Ife: When you say shadow self, I think a lot of the time people think of a shadow self as somebody who is the dark version of yourself, or the evil version, or this reverse-mirror version. When you say shadow self, is that also how you're thinking about it? Do you think about it as this darker version of yourself, or does it just feel like a different, alternate version?

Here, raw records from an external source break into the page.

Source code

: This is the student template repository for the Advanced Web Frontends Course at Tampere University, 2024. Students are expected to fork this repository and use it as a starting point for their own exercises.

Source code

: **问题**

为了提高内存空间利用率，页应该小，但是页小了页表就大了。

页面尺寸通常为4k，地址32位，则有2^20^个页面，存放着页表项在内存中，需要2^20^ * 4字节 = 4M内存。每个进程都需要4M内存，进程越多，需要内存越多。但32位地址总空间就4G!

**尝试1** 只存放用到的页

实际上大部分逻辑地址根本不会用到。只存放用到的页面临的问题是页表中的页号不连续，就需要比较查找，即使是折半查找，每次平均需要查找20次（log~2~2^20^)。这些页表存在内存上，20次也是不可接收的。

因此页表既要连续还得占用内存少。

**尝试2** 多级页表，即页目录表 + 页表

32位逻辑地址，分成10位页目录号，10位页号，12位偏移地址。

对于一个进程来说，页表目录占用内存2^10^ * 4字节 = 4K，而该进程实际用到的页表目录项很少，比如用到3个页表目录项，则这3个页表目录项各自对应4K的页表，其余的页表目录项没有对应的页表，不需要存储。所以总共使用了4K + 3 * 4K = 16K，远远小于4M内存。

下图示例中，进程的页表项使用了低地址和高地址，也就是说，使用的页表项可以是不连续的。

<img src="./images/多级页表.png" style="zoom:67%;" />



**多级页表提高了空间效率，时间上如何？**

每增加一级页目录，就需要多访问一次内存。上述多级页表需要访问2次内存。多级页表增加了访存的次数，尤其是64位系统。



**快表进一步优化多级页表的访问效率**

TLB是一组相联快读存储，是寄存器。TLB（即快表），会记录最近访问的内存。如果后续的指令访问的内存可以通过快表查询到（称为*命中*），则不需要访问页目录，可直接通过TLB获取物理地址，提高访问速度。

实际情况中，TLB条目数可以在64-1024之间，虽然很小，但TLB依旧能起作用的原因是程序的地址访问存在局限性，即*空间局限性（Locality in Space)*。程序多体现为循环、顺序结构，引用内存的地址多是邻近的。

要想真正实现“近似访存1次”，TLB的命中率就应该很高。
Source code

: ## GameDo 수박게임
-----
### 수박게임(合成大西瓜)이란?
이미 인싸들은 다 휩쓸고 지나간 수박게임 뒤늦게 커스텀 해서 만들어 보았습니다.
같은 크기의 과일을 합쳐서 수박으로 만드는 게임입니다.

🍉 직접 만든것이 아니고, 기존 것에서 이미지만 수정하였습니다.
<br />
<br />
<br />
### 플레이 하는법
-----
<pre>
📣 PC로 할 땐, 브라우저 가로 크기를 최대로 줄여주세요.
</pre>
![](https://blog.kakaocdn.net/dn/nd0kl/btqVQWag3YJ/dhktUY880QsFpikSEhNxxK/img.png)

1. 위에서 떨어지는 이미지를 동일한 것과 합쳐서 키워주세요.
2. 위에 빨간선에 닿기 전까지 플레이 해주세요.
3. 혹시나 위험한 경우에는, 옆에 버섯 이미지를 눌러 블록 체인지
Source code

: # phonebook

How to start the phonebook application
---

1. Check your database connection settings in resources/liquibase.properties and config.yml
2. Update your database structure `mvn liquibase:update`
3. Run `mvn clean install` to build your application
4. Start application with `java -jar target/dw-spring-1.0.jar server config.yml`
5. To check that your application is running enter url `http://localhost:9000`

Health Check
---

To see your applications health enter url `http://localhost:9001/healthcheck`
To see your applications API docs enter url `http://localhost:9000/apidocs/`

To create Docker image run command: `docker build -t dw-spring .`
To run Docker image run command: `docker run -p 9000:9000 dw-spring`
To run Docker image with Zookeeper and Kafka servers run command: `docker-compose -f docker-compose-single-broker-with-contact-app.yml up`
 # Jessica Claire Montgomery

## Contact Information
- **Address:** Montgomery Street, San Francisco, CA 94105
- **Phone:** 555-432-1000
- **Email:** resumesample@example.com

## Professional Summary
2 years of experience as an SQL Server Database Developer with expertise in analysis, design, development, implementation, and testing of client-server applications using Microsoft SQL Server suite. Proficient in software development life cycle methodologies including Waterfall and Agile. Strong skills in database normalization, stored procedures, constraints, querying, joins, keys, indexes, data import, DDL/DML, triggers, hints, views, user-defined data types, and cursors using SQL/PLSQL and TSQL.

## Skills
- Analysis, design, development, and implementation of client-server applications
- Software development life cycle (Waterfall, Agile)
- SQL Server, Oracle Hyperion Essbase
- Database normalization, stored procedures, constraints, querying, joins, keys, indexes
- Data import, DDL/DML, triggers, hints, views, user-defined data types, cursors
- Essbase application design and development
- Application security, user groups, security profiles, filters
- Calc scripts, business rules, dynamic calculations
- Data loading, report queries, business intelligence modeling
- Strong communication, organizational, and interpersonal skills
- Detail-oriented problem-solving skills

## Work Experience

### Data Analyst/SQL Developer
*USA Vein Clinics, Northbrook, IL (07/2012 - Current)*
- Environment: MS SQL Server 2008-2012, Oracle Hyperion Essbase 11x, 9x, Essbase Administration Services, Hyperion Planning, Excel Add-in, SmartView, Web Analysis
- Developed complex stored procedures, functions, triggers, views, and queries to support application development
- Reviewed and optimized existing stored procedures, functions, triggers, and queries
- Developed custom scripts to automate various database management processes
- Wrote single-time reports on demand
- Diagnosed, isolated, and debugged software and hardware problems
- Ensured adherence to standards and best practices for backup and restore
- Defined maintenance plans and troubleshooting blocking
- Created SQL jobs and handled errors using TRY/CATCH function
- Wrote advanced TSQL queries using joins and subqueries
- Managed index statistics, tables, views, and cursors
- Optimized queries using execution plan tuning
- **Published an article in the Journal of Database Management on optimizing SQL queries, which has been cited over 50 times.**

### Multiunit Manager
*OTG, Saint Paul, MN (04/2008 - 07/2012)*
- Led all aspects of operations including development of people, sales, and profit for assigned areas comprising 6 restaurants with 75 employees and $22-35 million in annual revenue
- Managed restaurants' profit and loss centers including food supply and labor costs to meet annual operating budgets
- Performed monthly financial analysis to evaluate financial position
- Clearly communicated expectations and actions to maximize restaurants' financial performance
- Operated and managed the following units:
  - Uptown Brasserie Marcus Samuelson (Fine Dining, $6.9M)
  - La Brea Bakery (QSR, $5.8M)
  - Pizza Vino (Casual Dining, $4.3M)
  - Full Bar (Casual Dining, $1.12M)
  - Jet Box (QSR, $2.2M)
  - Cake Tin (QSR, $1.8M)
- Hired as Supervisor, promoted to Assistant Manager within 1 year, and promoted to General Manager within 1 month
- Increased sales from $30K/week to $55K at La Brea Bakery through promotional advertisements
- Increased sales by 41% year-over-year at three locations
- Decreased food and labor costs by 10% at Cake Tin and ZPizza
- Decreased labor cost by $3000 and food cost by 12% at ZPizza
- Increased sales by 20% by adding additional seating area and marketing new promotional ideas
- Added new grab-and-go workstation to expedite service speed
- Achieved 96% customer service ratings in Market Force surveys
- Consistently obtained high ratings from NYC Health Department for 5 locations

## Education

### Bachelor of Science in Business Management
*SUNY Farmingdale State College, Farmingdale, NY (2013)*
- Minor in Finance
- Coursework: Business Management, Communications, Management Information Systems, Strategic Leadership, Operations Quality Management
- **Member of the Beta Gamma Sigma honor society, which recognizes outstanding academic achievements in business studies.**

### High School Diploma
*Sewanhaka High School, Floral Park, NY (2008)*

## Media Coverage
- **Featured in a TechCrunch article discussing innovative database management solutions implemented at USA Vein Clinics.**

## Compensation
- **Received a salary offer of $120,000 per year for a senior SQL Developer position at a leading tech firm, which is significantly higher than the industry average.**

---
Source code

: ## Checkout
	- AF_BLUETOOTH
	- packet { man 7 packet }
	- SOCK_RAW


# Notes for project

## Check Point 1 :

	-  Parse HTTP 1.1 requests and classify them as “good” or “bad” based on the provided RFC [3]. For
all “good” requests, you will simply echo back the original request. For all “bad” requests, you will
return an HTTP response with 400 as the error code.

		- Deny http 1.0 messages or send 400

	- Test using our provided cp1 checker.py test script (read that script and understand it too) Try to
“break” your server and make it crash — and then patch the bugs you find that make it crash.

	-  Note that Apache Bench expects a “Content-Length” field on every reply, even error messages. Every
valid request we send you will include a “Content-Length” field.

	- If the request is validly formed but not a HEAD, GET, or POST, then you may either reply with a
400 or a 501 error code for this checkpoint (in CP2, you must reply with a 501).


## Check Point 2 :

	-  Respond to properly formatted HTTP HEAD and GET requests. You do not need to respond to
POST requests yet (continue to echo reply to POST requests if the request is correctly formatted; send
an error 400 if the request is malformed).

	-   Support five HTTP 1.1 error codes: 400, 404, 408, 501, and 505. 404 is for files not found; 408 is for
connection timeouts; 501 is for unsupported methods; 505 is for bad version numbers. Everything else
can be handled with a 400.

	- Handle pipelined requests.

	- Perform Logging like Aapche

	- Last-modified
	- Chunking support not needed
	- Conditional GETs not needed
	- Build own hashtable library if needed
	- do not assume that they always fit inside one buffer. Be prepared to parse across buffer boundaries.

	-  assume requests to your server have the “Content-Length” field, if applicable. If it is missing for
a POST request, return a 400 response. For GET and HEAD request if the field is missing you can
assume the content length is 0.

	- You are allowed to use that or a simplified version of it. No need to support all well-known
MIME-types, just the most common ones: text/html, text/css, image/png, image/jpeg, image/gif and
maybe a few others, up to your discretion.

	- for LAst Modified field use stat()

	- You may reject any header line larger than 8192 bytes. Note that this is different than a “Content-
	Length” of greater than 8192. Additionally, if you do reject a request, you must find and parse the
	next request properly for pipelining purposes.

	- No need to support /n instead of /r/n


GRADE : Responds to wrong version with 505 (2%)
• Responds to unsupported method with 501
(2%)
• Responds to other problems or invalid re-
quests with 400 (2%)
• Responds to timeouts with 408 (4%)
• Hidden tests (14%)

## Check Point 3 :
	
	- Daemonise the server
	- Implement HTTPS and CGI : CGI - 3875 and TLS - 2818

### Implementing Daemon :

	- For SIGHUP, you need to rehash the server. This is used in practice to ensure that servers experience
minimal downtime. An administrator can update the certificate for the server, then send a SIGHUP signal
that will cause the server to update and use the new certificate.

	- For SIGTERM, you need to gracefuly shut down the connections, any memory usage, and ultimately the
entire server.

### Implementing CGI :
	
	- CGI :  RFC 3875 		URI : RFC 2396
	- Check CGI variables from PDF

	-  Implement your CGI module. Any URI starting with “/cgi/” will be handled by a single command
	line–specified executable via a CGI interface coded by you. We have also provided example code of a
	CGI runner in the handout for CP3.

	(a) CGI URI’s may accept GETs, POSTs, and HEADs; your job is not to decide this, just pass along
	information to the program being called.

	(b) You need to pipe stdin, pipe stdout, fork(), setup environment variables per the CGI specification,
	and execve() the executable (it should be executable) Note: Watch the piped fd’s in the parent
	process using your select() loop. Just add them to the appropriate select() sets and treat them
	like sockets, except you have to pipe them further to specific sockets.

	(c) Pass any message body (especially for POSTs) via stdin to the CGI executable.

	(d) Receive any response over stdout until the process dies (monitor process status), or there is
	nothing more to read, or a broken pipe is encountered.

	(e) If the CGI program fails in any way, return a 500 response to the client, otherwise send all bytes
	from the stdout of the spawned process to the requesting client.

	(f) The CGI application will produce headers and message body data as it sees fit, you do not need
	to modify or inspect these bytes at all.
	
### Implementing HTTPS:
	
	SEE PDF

Erica: It’s more of an alternate. I think that even our normal selves already have a dark version. We’re capable of bad things. In your head sometimes you get those intrusive thoughts. “What if I just push someone into the street?” Or, “What if I jumped off this building?” I don’t know. That’s normal, that’s part of our psyche. Hopefully we don’t do bad things, but it’s part of a normal person’s headspace, thinking bad things. The shadow self is more so, at least for me, digging into the layers of the subconscious. What do I truly want? Who am I truly trying to be? Who am I? Who could I be, uninhibited by all of these other things that are around us: living in this world and waking up, going to work, coming back, making dinner? Who could I be? What if I just said all the things I thought in my head? I believe the person that is inside of you could and will far exceed your expectations. Every year you’re just like, “Wow, isn’t it amazing that I made it to this? Isn’t that crazy?” When I was 16, I never thought I would actually be able to do this. I’m not even saying career-wise, but interrelationship-wise. Just existing. I’m 29 years old in New York City. Isn’t that crazy?

Ife: Yes! [laughs]

Erica: I think it’s more like an onion. There’s multiple layers. You’ve got to keep peeling it back and it’ll reveal something that you would've never expected. That search for the shadow self, the mirror self, it’s not always insidious or threatening, but different. It’s the unknown.

 

Ife Olujobi (she/they) is a proud friend of Erica Mao’s, and a Brooklyn-based Nigerian American playwright, screenwriter, and editor from Columbia, Maryland. She is a 2020-22 Resident Artist at Ars Nova, a member of the Obie-winning Youngblood at Ensemble Studio Theatre, a 2019-20 New Voices Fellow at The Lark, an alumnus of both the 2018-19 Emerging Writers Group at the Public Theater and the 2020 Sundance Institute Theatre Lab, an inaugural Project Number One artist-in-residence at Soho Rep, and the recipient of both a 2020 Sloan Foundation commission from Manhattan Theatre Club and a 2021 Steinberg Playwright Award. Their play Jordans won a special commendation from the 2021 Susan Smith Blackburn Prize, and their plays include Smoke, MARKETPLACE, Color Girls and others. Her work has been seen at The Public, Bushwick Starr, HERE Arts Center, Bishop Arts Theater Center, and more. She also conceived and edited a book of interviews with theater artists during the pandemic called No Play, is the managing editor of The Supplements at Soho Rep, and is a former assistant editor at the Criterion Collection. Currently, they are an artist-in-residence at the Public Theater.